When her years were told
Her voice was sour
And her eyes were as hard as small black beads.
Her mouth was cold
And twisted dour,
For her soul had withered like last year’s weeds.
I have lived in many places and I have traveled a lot in the US. I know the feeling of feeling comfortable and at home in a place, but I also know the opposite feeling, which Haste describes in her poem.
Haste was a midwesterner, living in Indiana, Wisconsin, and Illinois. After graduating from the University of Chicago in 1912, she moved to Montana; she left in 1924 to move to New York.
She wrote many of her poems while living in Montana--her sense of not fitting in seemed to spark her creativity.

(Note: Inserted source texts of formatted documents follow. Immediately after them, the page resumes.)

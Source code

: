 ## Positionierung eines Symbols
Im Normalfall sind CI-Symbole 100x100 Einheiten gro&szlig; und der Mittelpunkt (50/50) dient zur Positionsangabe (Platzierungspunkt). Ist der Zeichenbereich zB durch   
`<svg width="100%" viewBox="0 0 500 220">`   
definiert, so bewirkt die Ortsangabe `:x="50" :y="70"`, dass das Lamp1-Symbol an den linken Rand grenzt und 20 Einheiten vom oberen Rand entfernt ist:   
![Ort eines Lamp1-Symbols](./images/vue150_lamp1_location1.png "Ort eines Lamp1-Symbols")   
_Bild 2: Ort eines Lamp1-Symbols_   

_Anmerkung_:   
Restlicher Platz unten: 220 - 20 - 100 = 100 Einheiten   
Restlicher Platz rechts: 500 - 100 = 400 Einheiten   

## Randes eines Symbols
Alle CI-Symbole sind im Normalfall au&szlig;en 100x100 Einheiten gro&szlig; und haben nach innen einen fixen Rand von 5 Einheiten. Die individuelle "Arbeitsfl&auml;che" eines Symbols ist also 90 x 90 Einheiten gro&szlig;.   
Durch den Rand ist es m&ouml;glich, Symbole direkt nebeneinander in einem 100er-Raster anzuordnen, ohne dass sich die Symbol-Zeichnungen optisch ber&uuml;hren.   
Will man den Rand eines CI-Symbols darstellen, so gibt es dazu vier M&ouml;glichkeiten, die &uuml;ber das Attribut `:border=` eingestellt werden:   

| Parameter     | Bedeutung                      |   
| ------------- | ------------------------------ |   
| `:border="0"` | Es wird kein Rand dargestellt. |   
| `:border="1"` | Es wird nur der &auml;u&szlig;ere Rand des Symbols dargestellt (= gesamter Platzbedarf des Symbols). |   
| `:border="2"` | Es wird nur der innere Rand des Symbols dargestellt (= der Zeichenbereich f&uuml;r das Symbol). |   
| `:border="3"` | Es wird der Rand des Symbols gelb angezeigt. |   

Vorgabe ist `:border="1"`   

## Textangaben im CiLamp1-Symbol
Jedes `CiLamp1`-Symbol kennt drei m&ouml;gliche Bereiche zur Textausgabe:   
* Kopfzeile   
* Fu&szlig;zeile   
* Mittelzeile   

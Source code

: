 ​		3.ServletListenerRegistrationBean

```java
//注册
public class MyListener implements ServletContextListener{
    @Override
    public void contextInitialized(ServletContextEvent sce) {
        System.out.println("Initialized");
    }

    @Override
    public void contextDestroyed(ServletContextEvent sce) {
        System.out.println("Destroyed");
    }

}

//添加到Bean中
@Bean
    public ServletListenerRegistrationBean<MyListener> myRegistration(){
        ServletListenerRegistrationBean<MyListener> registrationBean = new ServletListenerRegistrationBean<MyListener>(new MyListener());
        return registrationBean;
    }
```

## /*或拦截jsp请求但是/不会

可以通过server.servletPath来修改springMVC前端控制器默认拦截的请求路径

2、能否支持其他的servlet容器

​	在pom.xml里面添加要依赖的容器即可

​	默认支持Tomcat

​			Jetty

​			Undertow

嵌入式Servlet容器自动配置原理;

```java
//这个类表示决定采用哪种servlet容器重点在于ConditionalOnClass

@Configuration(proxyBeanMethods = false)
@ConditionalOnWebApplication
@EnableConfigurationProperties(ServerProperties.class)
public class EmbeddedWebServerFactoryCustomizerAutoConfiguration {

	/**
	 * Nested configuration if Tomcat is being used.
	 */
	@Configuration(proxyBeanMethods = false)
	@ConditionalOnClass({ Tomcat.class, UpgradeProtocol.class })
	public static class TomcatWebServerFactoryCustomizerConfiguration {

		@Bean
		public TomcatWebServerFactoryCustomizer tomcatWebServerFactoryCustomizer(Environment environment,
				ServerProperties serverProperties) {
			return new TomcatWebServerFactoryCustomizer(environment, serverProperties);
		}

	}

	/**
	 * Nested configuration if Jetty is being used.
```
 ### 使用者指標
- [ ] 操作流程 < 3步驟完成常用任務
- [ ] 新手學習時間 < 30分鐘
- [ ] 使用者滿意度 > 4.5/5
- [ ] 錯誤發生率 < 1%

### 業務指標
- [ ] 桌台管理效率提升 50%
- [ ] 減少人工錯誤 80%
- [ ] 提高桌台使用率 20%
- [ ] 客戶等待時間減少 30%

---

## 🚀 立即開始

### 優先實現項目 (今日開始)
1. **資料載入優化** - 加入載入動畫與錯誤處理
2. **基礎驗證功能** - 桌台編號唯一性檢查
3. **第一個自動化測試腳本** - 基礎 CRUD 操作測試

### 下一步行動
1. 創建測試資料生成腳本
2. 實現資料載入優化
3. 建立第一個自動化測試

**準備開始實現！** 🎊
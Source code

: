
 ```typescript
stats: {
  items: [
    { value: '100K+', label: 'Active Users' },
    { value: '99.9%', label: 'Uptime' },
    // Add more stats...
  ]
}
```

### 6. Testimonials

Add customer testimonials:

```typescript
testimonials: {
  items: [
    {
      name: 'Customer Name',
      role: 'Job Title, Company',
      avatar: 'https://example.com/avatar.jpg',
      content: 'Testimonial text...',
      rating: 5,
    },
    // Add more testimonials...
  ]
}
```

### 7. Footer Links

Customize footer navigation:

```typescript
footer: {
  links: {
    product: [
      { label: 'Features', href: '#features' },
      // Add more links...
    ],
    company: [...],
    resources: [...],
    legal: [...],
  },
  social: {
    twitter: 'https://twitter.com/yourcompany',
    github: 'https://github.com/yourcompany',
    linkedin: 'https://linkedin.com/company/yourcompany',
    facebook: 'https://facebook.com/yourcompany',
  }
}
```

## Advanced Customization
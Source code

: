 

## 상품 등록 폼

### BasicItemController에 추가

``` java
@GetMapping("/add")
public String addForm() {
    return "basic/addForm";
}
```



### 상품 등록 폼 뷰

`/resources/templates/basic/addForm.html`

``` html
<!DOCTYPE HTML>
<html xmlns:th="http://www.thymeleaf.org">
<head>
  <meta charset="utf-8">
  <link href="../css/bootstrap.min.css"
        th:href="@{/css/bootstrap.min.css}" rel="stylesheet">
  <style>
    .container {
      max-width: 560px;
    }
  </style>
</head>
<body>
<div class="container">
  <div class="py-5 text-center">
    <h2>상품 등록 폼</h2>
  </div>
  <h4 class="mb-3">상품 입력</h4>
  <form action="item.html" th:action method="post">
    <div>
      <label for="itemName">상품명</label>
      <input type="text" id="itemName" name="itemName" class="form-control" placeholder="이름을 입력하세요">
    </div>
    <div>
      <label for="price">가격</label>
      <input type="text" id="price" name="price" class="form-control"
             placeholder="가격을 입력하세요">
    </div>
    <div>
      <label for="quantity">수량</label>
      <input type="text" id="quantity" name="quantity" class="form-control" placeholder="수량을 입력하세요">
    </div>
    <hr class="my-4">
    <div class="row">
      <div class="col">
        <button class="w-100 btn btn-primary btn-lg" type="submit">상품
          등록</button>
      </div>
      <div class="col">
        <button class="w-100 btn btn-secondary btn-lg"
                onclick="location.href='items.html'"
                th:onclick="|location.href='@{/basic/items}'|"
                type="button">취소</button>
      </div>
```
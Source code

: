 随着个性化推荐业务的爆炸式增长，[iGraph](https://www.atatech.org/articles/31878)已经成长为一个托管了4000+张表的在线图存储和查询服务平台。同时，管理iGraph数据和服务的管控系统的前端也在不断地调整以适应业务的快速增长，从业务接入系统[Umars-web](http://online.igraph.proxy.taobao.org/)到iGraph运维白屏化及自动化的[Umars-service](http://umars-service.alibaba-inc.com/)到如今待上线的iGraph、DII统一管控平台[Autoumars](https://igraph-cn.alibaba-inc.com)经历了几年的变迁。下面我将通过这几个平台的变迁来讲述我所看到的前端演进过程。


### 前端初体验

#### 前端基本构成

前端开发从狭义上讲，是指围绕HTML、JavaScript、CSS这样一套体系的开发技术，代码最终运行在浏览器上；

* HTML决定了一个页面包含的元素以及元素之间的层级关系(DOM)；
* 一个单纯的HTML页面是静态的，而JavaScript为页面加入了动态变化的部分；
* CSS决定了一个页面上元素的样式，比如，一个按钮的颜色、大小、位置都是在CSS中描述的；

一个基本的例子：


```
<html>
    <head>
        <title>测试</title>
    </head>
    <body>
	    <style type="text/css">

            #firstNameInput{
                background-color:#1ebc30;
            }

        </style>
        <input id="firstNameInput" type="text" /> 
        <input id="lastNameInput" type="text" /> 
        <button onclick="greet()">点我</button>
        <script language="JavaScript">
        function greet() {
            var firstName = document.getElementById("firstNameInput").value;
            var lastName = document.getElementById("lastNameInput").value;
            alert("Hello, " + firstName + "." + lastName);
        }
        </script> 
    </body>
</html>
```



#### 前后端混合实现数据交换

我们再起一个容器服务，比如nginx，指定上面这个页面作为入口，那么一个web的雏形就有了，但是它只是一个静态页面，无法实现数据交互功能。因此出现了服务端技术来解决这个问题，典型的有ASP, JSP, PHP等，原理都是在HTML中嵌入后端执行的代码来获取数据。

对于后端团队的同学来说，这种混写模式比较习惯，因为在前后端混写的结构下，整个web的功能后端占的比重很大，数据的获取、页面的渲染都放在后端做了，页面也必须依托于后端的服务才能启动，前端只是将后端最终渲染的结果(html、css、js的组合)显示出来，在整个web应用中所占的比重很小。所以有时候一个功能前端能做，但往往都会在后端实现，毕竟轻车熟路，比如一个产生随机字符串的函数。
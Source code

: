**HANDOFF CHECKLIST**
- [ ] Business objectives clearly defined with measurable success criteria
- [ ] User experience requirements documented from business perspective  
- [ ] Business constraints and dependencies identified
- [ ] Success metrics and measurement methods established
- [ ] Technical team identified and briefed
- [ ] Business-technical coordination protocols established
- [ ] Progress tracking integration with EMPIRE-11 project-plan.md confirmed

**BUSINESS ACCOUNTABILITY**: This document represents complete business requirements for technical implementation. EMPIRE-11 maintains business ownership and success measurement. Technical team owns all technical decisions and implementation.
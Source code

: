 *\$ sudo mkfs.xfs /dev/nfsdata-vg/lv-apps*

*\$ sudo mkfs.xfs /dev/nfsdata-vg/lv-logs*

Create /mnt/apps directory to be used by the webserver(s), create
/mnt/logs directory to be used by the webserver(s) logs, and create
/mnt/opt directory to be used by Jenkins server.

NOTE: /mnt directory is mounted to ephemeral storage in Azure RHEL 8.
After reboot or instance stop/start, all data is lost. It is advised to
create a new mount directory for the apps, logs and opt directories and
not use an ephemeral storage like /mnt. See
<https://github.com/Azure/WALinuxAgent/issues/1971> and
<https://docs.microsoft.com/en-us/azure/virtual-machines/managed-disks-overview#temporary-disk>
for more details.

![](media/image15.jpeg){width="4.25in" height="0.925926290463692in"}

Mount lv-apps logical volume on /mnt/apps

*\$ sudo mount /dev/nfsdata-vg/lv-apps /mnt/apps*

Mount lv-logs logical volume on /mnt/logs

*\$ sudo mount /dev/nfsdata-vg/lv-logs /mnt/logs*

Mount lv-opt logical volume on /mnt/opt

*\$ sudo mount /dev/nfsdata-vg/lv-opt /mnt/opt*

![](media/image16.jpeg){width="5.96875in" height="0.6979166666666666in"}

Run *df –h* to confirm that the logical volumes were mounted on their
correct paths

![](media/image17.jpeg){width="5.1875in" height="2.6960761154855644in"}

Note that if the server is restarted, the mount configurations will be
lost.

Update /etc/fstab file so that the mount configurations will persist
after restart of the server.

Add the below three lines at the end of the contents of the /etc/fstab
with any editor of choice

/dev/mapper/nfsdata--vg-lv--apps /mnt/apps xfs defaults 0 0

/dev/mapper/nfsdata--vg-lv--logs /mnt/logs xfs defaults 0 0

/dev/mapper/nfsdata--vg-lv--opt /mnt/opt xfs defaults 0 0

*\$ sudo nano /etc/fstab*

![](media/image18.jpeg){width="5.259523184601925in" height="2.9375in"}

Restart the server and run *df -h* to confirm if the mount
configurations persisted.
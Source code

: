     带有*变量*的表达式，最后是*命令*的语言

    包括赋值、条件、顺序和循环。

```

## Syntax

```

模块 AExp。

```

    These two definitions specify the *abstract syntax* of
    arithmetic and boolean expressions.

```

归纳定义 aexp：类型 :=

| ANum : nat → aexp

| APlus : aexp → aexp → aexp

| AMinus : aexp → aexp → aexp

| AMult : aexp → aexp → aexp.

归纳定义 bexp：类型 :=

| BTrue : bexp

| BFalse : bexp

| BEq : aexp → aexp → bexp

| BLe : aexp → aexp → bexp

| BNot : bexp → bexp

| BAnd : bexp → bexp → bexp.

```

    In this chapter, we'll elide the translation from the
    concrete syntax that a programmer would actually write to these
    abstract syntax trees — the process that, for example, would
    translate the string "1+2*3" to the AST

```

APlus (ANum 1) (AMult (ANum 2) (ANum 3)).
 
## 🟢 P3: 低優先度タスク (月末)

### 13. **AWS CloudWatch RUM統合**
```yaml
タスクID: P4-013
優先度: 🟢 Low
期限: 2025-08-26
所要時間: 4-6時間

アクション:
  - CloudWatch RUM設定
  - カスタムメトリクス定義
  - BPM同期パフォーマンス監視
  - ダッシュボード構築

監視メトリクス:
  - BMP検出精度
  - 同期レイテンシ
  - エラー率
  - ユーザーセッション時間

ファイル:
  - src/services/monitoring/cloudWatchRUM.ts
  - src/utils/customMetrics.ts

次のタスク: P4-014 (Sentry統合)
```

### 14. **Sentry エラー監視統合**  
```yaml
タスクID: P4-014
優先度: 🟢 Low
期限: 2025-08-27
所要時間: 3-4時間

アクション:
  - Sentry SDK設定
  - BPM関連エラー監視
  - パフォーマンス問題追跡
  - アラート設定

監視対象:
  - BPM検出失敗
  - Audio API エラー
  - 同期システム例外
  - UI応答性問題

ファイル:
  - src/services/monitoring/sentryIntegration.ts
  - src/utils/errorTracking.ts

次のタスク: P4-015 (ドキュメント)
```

I like this poem not only for the topic, but for her word play. The rhymes are not forced and she uses other techniques throughout, especially alliteration (the repetition of sounds at the beginning of words) and consonance (the repetition of specific consonants in words).
Her language in general tells us what the speaker is feeling; the words describing the landscape are harsh: bitter, gashed, raw, dust, waste, sour, cold, twisted, dour, withered, and weeds. The speaker believes this environment is doing more than just making her sad--it is killing her soul.
Haste worked for General Foods and died in 1979. Her papers are collected and held in a number of libraries, and her poems are in a few books, the last one publushed in 1978. Some sources spell her name "Gwendolyn," but Poetry spells it the way I have here.